**About this task**
Among the entries below, which lines include the string "questions"? Show each one.

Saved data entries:
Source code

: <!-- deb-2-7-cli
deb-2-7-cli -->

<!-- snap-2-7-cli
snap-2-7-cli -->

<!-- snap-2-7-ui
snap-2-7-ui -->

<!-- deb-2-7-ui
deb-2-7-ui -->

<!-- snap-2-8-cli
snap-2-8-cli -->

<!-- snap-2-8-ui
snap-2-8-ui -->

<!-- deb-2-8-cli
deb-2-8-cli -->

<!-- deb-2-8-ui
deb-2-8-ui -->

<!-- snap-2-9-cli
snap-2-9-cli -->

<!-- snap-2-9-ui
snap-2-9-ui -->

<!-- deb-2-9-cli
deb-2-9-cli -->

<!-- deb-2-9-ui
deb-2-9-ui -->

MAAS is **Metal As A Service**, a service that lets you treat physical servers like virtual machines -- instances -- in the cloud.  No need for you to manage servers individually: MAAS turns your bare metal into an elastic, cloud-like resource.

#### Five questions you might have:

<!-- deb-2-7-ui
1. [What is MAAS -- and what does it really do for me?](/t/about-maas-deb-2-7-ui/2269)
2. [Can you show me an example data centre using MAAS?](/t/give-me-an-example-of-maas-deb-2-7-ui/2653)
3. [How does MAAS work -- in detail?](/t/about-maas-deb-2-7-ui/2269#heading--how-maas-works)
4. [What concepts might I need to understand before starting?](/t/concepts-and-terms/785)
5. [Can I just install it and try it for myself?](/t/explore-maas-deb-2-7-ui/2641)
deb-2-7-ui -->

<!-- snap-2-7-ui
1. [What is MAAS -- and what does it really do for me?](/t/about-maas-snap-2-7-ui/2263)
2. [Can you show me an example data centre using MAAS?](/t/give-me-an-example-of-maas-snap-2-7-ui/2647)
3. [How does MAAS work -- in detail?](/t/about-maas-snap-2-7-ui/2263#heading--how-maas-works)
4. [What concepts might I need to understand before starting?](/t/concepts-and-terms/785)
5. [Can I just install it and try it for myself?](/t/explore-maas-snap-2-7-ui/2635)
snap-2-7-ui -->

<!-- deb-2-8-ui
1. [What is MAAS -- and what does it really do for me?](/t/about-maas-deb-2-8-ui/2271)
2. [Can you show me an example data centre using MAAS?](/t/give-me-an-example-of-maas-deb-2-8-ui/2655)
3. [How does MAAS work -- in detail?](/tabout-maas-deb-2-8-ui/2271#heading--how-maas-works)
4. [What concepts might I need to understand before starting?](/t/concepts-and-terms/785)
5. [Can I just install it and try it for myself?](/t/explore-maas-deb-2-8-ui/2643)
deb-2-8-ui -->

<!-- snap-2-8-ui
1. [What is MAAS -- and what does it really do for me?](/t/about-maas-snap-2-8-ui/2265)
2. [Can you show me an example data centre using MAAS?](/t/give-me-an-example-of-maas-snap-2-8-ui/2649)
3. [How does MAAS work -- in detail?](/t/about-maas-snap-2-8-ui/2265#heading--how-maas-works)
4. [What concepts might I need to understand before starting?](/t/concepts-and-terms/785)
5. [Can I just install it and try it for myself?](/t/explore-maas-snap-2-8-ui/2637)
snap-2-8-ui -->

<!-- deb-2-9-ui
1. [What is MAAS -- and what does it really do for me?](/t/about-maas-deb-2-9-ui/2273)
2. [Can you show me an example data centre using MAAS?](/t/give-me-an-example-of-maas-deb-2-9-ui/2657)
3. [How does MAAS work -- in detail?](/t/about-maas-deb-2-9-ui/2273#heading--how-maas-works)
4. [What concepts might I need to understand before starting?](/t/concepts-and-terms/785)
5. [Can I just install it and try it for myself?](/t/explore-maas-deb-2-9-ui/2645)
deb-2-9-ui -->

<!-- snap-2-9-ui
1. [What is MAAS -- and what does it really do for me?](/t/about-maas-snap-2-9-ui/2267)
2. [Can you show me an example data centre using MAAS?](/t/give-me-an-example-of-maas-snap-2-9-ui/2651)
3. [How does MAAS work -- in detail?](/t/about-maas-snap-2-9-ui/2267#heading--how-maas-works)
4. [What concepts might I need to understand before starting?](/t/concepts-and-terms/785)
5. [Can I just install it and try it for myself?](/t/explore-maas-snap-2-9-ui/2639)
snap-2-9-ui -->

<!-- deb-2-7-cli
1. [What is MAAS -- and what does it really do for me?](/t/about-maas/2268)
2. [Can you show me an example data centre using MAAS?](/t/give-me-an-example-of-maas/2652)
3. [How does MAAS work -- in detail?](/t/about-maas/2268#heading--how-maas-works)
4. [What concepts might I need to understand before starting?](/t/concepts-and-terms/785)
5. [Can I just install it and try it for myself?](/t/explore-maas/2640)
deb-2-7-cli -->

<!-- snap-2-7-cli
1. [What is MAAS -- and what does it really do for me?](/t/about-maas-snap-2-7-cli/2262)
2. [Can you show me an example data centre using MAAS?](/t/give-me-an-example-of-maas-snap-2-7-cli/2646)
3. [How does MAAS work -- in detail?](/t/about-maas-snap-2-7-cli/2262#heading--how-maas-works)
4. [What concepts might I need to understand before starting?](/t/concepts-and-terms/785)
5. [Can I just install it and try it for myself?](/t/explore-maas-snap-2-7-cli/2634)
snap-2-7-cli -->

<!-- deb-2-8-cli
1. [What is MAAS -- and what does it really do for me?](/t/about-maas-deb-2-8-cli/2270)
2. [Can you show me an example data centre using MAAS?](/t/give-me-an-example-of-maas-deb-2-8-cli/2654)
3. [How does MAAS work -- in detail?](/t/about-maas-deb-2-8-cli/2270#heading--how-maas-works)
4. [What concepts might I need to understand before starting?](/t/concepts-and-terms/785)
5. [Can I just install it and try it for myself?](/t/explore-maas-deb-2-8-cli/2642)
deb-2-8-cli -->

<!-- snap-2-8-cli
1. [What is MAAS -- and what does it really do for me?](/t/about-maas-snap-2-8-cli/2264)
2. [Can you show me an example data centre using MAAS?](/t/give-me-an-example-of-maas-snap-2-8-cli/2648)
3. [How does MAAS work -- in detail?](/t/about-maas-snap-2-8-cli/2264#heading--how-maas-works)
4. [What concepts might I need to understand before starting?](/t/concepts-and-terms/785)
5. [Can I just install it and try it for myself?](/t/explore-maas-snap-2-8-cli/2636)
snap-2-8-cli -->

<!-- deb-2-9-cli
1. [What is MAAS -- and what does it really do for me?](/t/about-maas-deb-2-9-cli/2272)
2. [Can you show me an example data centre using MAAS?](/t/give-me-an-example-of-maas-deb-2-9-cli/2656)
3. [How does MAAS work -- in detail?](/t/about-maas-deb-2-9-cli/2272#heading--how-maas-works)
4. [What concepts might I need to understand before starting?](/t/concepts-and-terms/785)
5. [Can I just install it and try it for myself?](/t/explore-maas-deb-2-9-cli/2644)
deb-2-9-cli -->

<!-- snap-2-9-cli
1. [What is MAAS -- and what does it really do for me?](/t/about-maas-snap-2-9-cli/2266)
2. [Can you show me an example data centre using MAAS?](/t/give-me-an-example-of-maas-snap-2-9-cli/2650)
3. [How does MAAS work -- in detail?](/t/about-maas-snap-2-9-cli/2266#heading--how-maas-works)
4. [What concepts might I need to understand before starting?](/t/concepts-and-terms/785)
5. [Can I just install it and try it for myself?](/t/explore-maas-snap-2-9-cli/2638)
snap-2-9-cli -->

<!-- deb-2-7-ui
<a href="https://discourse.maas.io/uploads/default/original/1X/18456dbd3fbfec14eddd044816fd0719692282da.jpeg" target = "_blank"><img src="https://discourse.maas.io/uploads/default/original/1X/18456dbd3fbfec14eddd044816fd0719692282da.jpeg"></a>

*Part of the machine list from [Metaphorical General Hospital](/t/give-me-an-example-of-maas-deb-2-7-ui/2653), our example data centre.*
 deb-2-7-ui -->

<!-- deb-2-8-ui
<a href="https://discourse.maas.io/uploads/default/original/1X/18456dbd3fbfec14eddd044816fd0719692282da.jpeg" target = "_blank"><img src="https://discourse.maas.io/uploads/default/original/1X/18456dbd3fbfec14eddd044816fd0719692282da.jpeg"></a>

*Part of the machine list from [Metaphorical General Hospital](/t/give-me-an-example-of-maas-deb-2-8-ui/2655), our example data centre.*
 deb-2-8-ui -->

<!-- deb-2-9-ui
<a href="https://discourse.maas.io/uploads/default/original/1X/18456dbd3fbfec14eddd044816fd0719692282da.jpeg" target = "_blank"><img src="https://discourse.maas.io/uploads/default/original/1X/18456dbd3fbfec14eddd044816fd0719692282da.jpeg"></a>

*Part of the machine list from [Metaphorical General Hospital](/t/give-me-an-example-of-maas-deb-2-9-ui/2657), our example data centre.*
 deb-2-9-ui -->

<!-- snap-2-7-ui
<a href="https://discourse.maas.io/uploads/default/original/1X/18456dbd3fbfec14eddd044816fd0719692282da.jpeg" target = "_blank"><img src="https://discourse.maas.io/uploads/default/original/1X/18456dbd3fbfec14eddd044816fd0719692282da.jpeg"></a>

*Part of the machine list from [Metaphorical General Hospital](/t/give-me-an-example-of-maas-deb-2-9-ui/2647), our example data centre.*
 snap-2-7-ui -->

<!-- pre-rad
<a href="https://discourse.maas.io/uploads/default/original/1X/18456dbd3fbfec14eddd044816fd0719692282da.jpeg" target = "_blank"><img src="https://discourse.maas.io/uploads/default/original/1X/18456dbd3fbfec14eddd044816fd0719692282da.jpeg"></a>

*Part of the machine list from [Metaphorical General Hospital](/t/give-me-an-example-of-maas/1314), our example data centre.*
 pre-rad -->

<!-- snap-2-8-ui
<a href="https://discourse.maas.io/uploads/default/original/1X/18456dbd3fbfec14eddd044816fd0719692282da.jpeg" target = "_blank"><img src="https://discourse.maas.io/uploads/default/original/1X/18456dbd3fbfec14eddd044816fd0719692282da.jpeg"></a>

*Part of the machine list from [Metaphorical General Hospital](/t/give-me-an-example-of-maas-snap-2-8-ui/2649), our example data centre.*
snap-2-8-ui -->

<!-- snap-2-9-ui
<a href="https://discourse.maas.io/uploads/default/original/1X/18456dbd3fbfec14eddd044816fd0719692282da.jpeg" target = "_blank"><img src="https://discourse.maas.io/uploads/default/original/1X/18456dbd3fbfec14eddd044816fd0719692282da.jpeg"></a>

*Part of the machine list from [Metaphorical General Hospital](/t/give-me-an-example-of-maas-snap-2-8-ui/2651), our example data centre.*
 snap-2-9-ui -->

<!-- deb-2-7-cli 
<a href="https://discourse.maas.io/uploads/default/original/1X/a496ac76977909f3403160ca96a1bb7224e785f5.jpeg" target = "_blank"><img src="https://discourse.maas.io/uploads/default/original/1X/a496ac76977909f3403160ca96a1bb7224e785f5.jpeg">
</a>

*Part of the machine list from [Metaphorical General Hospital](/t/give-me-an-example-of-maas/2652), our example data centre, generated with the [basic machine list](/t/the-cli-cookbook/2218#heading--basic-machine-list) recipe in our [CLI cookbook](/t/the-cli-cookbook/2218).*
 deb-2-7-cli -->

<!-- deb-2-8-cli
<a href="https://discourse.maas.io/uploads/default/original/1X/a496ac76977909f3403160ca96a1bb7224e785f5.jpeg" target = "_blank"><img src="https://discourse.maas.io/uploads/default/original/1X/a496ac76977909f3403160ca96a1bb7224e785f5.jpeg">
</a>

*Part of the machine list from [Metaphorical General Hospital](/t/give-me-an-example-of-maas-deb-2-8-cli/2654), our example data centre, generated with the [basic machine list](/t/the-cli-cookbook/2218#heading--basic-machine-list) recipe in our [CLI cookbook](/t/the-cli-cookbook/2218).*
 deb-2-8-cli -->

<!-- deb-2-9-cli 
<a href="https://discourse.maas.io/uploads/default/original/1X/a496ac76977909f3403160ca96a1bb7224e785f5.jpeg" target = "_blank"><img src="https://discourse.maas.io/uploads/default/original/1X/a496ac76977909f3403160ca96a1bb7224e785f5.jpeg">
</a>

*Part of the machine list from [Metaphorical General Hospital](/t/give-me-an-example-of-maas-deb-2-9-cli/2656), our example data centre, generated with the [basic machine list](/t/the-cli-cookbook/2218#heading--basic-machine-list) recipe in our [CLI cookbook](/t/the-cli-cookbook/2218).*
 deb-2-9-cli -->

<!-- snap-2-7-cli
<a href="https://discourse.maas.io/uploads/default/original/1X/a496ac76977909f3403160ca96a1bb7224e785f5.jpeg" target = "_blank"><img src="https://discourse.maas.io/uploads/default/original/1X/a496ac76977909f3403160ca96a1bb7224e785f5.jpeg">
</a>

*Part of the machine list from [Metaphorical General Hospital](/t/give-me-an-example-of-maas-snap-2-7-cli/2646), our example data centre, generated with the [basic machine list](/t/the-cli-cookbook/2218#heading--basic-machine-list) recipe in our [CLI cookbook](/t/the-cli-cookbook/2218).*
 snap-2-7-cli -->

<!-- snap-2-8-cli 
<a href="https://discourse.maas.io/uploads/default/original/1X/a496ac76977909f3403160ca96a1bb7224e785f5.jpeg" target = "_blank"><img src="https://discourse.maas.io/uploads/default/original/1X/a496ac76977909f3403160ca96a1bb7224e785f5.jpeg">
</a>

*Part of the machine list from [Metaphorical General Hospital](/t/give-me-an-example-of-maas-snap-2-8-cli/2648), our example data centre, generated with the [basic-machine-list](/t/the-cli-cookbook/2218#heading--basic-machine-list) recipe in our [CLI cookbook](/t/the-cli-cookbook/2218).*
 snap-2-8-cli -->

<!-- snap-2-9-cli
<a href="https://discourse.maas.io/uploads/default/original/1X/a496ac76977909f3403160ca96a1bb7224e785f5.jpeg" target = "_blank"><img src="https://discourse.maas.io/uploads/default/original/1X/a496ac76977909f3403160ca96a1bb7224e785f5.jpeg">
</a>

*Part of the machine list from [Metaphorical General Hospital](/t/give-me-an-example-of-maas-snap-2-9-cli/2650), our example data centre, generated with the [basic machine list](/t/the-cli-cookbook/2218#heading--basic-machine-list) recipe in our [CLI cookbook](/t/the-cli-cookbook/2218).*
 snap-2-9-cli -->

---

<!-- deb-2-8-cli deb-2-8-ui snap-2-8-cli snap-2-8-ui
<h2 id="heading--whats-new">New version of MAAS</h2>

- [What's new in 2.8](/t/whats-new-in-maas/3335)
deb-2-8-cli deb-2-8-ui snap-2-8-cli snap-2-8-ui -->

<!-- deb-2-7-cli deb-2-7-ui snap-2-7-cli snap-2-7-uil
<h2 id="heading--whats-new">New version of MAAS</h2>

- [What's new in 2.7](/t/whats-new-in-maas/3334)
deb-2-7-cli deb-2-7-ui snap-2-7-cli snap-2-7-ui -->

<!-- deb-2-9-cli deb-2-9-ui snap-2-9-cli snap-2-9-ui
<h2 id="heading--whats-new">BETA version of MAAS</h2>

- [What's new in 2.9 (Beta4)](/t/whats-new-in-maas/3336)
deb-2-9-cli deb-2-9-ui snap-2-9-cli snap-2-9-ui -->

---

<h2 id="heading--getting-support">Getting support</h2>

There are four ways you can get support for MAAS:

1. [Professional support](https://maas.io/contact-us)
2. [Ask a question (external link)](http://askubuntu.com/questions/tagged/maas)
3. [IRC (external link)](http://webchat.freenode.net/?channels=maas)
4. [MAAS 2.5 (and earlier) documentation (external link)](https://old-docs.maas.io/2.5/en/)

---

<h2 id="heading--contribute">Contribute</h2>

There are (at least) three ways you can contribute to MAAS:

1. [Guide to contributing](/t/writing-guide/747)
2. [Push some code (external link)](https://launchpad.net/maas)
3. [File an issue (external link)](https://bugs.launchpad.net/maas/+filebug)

**Finished exercise**
#### Five questions you might have:
2. [Ask a question (external link)](http://askubuntu.com/questions/tagged/maas)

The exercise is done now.